Dear readers!
Here is my recent feature article for the Stage Raw site —
American Artist Jackson Pollock’s large-scale masterpiece, the abstract impressionist work Mural, has been newly restored and is currently on view at The Getty Center until this weekend.
***This exhibit CLOSES this Sunday, June 1, 2014 ***
The legend behind its creation and painstaking restoration imbues this striking painting with a rich backstory.In 1943, Pollock was a promising New York artist who had come to the attention of Peggy Guggenheim (whose father was a casualty of the RMS Titanic). A wealthy socialite and a bohemian, an international jetsetter and art dealer, Guggenheim hobnobbed with the most famous artists of her day. Her art collection and legacy of patronage remain one of the greatest gifts to this country. When the dogma (that the arts should be self-supporting or aren’t worthy of being) rears its serpent’s head, one need only look to the patronage system through the centuries, Lorenzo de’ Medici, Queen Elizabeth I, King Louis XIV and Peggy Guggenheim, who supported the likes of Michelangelo, Shakespeare, Moliere and Pollock. It was patrons who allowed their art to breathe for subsequent generations.

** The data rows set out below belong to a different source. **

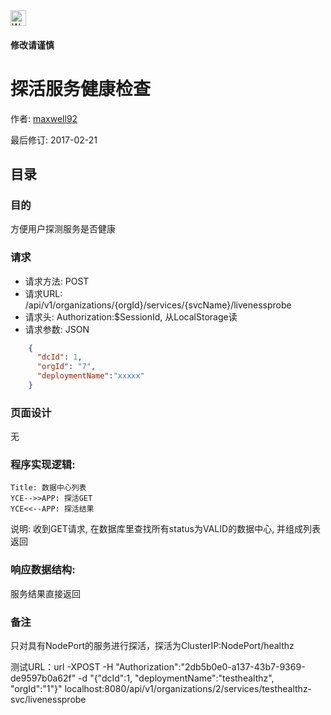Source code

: <img src="http://kubernetes.io/kubernetes/img/warning.png" alt="WARNING" width="25" height="25">

#### 修改请谨慎

探活服务健康检查
==============

作者: [maxwell92](https://github.com/maxwell92)

最后修订: 2017-02-21

目录
--------------
### 目的
方便用户探测服务是否健康


### 请求

* 请求方法: POST
* 请求URL: /api/v1/organizations/{orgId}/services/{svcName}/livenessprobe
* 请求头: Authorization:$SessionId, 从LocalStorage读
* 请求参数:
JSON
```json
    {
      "dcId": 1,
      "orgId": "7",
      "deploymentName":"xxxxx"
    }
```

### 页面设计
无

### 程序实现逻辑:

```Sequence
Title: 数据中心列表
YCE-->>APP: 探活GET
YCE<<--APP: 探活结果
```

说明: 收到GET请求, 在数据库里查找所有status为VALID的数据中心, 并组成列表返回

### 响应数据结构:
服务结果直接返回


### 备注
只对具有NodePort的服务进行探活，探活为ClusterIP:NodePort/healthz

测试URL：url -XPOST -H "Authorization":"2db5b0e0-a137-43b7-9369-de9597b0a62f" -d "{\"dcId\":1, \"deploymentName\":\"testhealthz\", \"orgId\":\"1\"}" localhost:8080/api/v1/organizations/2/services/testhealthz-svc/livenessprobe
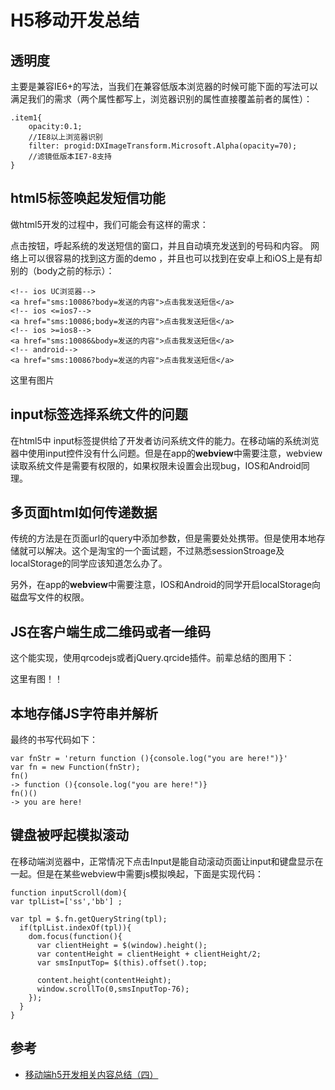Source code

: # H5移动开发总结


## 透明度

主要是兼容IE6+的写法，当我们在兼容低版本浏览器的时候可能下面的写法可以满足我们的需求（两个属性都写上，浏览器识别的属性直接覆盖前者的属性）：

```
.item1{ 
    opacity:0.1; 
    //IE8以上浏览器识别 
    filter: progid:DXImageTransform.Microsoft.Alpha(opacity=70); 
    //滤镜低版本IE7-8支持 
}
```
## html5标签唤起发短信功能

做html5开发的过程中，我们可能会有这样的需求：

点击按钮，呼起系统的发送短信的窗口，并且自动填充发送到的号码和内容。
网络上可以很容易的找到这方面的demo ，并且也可以找到在安卓上和iOS上是有却别的（body之前的标示）：

```
<!-- ios UC浏览器--> 
<a href="sms:10086?body=发送的内容">点击我发送短信</a> 
<!-- ios <=ios7--> 
<a href="sms:10086;body=发送的内容">点击我发送短信</a> 
<!-- ios >=ios8--> 
<a href="sms:10086&body=发送的内容">点击我发送短信</a> 
<!-- android--> 
<a href="sms:10086?body=发送的内容">点击我发送短信</a>
```

这里有图片

## input标签选择系统文件的问题

在html5中 input标签提供给了开发者访问系统文件的能力。在移动端的系统浏览器中使用input控件没有什么问题。但是在app的**webview**中需要注意，webview读取系统文件是需要有权限的，如果权限未设置会出现bug，IOS和Android同理。

## 多页面html如何传递数据

传统的方法是在页面url的query中添加参数，但是需要处处携带。但是使用本地存储就可以解决。这个是淘宝的一个面试题，不过熟悉sessionStroage及localStorage的同学应该知道怎么办了。

另外，在app的**webview**中需要注意，IOS和Android的同学开启localStorage向磁盘写文件的权限。

## JS在客户端生成二维码或者一维码

这个能实现，使用qrcodejs或者jQuery.qrcide插件。前辈总结的图用下：

这里有图！！


## 本地存储JS字符串并解析

最终的书写代码如下： 

```
var fnStr = 'return function (){console.log("you are here!")}'
var fn = new Function(fnStr);
fn()
-> function (){console.log("you are here!")}
fn()()
-> you are here!
```

## 键盘被呼起模拟滚动

在移动端浏览器中，正常情况下点击Input是能自动滚动页面让input和键盘显示在一起。但是在某些webview中需要js模拟唤起，下面是实现代码：

```
function inputScroll(dom){ 
var tplList=['ss','bb'] ; 
 
var tpl = $.fn.getQueryString(tpl); 
  if(tplList.indexOf(tpl)){ 
    dom.focus(function(){ 
      var clientHeight = $(window).height(); 
      var contentHeight = clientHeight + clientHeight/2; 
      var smsInputTop= $(this).offset().top; 
 
      content.height(contentHeight); 
      window.scrollTo(0,smsInputTop-76); 
    }); 
  } 
}

```







## 参考

- [移动端h5开发相关内容总结（四）](https://github.com/zhiqiang21/blog/issues/27)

In July 1943, Guggenheim offered a gallery contract to Pollock, a commission to create a work, roughly eight feet tall by 20 feet long, to be displayed in entry to her new Manhattan townhouse. Though originally commissioned by Guggenheim as a mural, surrealist artist Marcel Duchamp advised Guggenheim to have Pollock paint it on canvas rather than on the wall, in case she eventually moved.
She did relocate to Venice, Italy, shortly after the end of World War II, but the painting remained in the States, enjoying an itinerant and somewhat forgotten life until it found a home at the University of Iowa. It was likely rolled and stored and unrolled at least five times as it moved from Pollock’s studio, to Guggenheim’s entrance hall, to Vogue Studios (for photography), to New York’s Museum of Modern Art, to Yale University, and finally, in 1951, to the University of Iowa Museum of Art, to whom Guggenheim eventually bequeathed it.